Instructions for the task: What is needed is each line of the data below that holds the string "Музейный".

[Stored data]
++++

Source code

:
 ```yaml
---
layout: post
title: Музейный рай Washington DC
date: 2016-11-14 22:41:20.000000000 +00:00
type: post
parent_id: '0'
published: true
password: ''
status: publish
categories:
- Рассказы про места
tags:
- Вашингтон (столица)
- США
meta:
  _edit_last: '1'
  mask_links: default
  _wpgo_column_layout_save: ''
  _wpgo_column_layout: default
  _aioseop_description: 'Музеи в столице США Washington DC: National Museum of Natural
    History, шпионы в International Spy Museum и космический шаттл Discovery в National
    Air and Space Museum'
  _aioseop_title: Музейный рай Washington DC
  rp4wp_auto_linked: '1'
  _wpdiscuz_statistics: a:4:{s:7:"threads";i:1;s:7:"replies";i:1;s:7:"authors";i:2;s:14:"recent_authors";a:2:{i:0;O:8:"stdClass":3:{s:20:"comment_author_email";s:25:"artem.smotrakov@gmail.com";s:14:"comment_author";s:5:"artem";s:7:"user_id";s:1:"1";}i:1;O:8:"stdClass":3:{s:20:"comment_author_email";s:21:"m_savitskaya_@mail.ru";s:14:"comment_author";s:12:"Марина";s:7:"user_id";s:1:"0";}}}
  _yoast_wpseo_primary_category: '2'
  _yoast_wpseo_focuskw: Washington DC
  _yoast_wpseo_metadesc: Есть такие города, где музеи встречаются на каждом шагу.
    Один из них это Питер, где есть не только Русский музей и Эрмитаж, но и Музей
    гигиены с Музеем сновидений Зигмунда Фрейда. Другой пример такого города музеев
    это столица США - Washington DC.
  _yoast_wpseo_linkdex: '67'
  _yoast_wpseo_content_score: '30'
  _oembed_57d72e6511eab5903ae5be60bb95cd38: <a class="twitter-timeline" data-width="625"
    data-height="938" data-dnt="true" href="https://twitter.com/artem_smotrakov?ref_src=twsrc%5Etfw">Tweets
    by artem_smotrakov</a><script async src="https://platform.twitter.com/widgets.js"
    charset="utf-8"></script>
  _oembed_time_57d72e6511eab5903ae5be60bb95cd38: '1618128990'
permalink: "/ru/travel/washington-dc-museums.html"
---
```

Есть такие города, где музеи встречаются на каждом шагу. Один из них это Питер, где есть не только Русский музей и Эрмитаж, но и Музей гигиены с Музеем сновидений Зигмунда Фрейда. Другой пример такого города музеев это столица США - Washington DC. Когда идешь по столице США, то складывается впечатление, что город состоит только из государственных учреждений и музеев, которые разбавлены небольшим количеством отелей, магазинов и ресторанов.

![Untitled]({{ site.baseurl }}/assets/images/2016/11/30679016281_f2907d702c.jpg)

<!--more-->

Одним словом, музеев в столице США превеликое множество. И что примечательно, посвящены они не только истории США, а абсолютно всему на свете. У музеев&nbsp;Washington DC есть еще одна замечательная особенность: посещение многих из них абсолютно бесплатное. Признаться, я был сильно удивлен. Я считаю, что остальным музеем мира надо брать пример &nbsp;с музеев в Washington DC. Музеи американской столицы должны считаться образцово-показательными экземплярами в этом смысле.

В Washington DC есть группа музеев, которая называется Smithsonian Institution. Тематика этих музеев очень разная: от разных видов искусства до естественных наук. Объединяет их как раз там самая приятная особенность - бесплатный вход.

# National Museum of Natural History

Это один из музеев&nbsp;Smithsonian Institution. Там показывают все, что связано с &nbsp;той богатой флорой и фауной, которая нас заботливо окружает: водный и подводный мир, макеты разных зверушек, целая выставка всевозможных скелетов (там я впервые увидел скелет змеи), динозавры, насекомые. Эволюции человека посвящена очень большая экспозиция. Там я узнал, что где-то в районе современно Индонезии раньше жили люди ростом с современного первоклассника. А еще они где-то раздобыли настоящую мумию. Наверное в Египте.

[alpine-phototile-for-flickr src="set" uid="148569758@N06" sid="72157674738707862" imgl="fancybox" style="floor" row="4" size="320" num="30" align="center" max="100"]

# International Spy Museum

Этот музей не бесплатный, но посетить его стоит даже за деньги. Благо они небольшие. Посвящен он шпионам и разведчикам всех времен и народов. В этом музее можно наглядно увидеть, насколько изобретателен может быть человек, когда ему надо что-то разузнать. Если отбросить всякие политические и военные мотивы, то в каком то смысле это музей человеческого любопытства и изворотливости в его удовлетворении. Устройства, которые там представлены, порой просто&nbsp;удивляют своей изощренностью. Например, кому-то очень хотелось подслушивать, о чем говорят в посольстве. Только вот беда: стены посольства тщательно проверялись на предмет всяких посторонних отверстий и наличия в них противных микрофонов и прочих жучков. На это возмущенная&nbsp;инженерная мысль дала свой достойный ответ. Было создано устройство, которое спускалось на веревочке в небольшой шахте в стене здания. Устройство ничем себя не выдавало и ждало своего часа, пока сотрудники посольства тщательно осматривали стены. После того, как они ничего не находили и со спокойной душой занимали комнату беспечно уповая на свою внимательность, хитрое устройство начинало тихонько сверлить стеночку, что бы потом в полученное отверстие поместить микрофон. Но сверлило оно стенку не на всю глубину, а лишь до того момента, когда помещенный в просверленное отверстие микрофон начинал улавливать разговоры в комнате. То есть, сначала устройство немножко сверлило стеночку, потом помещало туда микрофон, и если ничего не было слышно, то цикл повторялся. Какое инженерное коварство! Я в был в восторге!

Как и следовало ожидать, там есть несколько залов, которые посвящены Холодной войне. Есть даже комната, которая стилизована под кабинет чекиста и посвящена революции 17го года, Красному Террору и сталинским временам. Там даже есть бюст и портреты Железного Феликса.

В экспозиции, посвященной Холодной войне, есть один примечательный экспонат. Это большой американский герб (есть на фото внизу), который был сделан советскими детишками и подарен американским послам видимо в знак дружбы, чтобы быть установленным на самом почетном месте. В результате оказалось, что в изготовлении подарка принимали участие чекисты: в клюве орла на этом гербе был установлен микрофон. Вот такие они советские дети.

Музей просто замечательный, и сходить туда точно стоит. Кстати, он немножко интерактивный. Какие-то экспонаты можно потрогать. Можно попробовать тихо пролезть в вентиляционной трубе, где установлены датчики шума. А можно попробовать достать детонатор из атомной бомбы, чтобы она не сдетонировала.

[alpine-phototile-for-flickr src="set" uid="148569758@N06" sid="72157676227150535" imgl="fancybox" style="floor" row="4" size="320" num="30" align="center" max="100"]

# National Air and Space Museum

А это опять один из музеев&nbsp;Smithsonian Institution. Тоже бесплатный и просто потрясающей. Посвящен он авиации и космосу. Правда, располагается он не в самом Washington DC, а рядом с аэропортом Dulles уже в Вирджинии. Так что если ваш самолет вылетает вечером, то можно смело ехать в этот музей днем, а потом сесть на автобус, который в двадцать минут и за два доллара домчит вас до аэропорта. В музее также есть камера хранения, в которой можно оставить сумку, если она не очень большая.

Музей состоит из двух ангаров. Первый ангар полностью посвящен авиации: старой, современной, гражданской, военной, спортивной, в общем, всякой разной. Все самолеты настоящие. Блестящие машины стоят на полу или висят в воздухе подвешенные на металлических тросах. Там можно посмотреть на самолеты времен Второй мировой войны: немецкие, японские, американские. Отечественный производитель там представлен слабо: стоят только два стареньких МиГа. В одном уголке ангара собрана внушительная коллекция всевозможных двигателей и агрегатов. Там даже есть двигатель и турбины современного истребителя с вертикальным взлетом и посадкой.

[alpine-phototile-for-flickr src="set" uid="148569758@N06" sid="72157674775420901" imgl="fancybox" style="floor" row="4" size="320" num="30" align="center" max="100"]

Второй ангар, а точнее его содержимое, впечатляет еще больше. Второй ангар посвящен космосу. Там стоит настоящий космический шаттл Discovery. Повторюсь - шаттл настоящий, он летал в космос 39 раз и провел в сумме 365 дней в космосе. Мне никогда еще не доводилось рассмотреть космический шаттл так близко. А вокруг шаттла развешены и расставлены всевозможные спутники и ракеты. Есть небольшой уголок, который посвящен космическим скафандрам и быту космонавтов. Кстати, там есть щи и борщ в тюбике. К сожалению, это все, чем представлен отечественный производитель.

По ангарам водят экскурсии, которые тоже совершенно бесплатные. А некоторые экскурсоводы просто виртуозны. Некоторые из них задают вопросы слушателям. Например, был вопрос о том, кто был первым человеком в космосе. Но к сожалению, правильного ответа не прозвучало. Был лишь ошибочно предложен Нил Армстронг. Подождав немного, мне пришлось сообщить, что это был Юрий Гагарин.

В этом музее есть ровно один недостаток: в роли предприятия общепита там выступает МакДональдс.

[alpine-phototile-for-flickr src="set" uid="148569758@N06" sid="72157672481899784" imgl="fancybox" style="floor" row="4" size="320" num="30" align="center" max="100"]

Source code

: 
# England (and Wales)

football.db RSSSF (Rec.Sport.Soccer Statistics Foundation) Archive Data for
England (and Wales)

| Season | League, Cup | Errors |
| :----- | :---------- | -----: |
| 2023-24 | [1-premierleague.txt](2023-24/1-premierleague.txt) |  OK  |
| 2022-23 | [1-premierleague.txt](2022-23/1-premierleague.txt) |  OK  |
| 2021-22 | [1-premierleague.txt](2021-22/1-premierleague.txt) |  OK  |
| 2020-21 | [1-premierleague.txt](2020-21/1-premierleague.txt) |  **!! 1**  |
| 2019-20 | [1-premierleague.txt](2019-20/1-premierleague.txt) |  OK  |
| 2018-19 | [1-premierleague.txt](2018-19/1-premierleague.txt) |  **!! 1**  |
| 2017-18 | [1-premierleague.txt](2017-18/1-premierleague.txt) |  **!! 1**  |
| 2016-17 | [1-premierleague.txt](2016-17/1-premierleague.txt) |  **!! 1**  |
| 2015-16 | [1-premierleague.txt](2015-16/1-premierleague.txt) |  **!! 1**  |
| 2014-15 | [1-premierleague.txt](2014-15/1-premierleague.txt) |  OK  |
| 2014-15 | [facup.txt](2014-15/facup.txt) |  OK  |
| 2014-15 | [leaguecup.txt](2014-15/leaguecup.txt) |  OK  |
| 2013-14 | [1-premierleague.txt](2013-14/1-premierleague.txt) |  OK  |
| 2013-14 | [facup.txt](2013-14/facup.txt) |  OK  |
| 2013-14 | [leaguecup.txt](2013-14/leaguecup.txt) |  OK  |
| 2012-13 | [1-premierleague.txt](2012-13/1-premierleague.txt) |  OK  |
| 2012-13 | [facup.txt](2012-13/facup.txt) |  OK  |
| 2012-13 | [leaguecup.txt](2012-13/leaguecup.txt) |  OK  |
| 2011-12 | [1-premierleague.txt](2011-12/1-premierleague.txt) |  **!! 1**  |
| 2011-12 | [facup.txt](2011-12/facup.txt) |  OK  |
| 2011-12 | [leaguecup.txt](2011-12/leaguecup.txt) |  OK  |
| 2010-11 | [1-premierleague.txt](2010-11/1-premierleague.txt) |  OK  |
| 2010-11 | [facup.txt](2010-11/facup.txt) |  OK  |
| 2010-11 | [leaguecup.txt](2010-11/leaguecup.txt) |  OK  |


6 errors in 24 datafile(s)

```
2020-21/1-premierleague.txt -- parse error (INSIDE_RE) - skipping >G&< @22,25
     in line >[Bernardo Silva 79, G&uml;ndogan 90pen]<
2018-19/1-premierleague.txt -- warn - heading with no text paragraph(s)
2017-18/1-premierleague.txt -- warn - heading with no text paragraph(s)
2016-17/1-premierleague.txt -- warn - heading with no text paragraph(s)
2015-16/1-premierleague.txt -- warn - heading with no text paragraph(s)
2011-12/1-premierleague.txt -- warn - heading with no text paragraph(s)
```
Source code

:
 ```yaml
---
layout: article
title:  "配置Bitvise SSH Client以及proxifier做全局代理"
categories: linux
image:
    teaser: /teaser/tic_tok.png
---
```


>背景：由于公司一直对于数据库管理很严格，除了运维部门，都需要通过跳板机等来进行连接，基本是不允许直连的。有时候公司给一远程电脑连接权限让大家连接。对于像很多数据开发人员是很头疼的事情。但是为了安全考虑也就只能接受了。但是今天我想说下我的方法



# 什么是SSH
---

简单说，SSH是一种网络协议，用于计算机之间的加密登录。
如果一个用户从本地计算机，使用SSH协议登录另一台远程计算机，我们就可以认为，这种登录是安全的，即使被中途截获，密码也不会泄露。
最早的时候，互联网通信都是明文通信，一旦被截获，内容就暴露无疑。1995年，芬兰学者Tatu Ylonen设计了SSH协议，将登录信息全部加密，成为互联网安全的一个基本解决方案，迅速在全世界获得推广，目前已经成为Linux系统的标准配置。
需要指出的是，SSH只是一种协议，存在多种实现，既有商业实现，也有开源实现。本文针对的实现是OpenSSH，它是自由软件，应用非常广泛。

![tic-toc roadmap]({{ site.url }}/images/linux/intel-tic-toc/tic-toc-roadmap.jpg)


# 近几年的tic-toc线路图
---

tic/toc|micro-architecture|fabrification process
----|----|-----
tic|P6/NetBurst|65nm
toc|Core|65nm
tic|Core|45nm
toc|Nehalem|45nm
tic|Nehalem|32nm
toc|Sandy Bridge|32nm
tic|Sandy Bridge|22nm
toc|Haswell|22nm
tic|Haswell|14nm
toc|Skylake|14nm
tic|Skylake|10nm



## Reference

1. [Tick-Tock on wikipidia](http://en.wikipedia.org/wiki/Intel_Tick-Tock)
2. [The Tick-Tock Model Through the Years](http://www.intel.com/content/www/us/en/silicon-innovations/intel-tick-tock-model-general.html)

++++

Answer to the problem:
title: Музейный рай Washington DC
  _aioseop_title: Музейный рай Washington DC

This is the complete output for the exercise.